─── Records shown

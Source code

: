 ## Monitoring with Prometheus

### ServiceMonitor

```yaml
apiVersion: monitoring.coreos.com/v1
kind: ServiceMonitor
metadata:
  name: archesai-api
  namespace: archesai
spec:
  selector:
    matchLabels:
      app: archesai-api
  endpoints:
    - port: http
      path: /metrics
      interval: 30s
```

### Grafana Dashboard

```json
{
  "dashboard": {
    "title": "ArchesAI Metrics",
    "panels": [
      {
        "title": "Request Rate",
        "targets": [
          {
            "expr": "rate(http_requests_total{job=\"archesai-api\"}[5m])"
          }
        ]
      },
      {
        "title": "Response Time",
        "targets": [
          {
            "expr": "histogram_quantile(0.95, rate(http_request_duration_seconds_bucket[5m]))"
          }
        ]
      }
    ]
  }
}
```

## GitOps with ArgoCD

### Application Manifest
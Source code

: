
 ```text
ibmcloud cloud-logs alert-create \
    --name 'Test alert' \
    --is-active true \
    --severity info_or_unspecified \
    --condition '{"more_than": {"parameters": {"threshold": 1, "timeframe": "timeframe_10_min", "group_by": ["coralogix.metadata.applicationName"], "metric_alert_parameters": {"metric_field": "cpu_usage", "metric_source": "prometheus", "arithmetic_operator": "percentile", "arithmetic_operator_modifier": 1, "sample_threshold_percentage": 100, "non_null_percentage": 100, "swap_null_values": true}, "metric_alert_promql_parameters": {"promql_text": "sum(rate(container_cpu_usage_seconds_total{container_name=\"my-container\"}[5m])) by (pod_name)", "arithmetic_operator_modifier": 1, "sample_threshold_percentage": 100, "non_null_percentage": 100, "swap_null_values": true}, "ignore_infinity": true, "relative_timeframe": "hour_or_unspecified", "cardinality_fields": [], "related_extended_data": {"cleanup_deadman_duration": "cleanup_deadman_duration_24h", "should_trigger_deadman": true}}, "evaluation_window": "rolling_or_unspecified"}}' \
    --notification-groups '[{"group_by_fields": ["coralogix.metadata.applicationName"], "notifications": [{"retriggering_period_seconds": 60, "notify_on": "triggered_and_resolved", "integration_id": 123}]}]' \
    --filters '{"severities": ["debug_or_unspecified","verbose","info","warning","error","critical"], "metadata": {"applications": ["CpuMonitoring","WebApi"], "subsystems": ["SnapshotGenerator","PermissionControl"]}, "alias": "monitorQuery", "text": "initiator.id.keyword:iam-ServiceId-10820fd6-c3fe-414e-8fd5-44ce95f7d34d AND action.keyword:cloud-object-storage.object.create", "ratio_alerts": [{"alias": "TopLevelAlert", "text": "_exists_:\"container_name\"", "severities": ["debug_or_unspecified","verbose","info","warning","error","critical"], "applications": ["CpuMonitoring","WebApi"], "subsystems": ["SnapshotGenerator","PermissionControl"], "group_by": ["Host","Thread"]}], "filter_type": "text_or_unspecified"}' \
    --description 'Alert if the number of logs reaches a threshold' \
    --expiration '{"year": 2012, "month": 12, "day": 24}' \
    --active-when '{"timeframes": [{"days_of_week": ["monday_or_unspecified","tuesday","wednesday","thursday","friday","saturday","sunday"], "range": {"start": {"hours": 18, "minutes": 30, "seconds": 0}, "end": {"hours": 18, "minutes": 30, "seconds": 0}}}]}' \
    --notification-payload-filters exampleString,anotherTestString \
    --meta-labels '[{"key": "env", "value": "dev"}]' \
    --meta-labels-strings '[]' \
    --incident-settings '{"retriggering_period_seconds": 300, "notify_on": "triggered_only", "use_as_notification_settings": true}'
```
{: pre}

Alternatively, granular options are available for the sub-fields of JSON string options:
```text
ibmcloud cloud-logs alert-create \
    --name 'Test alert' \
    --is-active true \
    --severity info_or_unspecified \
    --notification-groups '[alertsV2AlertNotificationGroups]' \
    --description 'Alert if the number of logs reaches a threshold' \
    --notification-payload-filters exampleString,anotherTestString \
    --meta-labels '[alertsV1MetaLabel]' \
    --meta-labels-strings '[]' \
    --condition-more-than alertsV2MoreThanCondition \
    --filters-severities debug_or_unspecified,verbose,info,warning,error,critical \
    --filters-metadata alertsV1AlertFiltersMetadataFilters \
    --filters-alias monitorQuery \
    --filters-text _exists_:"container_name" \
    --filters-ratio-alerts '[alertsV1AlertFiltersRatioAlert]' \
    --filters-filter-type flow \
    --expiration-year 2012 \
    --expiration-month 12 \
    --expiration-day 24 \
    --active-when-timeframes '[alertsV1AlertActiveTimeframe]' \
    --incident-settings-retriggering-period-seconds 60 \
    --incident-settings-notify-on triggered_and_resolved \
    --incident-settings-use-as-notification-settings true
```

──────

- _Exercise brief_:
Your answer must be every line from the entries that contains the string "filters", copied as it stands.

- _Your solution_:
    --filters '{"severities": ["debug_or_unspecified","verbose","info","warning","error","critical"], "metadata": {"applications": ["CpuMonitoring","WebApi"], "subsystems": ["SnapshotGenerator","PermissionControl"]}, "alias": "monitorQuery", "text": "initiator.id.keyword:iam-ServiceId-10820fd6-c3fe-414e-8fd5-44ce95f7d34d AND action.keyword:cloud-object-storage.object.create", "ratio_alerts": [{"alias": "TopLevelAlert", "text": "_exists_:\"container_name\"", "severities": ["debug_or_unspecified","verbose","info","warning","error","critical"], "applications": ["CpuMonitoring","WebApi"], "subsystems": ["SnapshotGenerator","PermissionControl"], "group_by": ["Host","Thread"]}], "filter_type": "text_or_unspecified"}' \
    --notification-payload-filters exampleString,anotherTestString \
    --notification-payload-filters exampleString,anotherTestString \
    --filters-severities debug_or_unspecified,verbose,info,warning,error,critical \
    --filters-metadata alertsV1AlertFiltersMetadataFilters \
    --filters-alias monitorQuery \
    --filters-text _exists_:"container_name" \
    --filters-ratio-alerts '[alertsV1AlertFiltersRatioAlert]' \
    --filters-filter-type flow \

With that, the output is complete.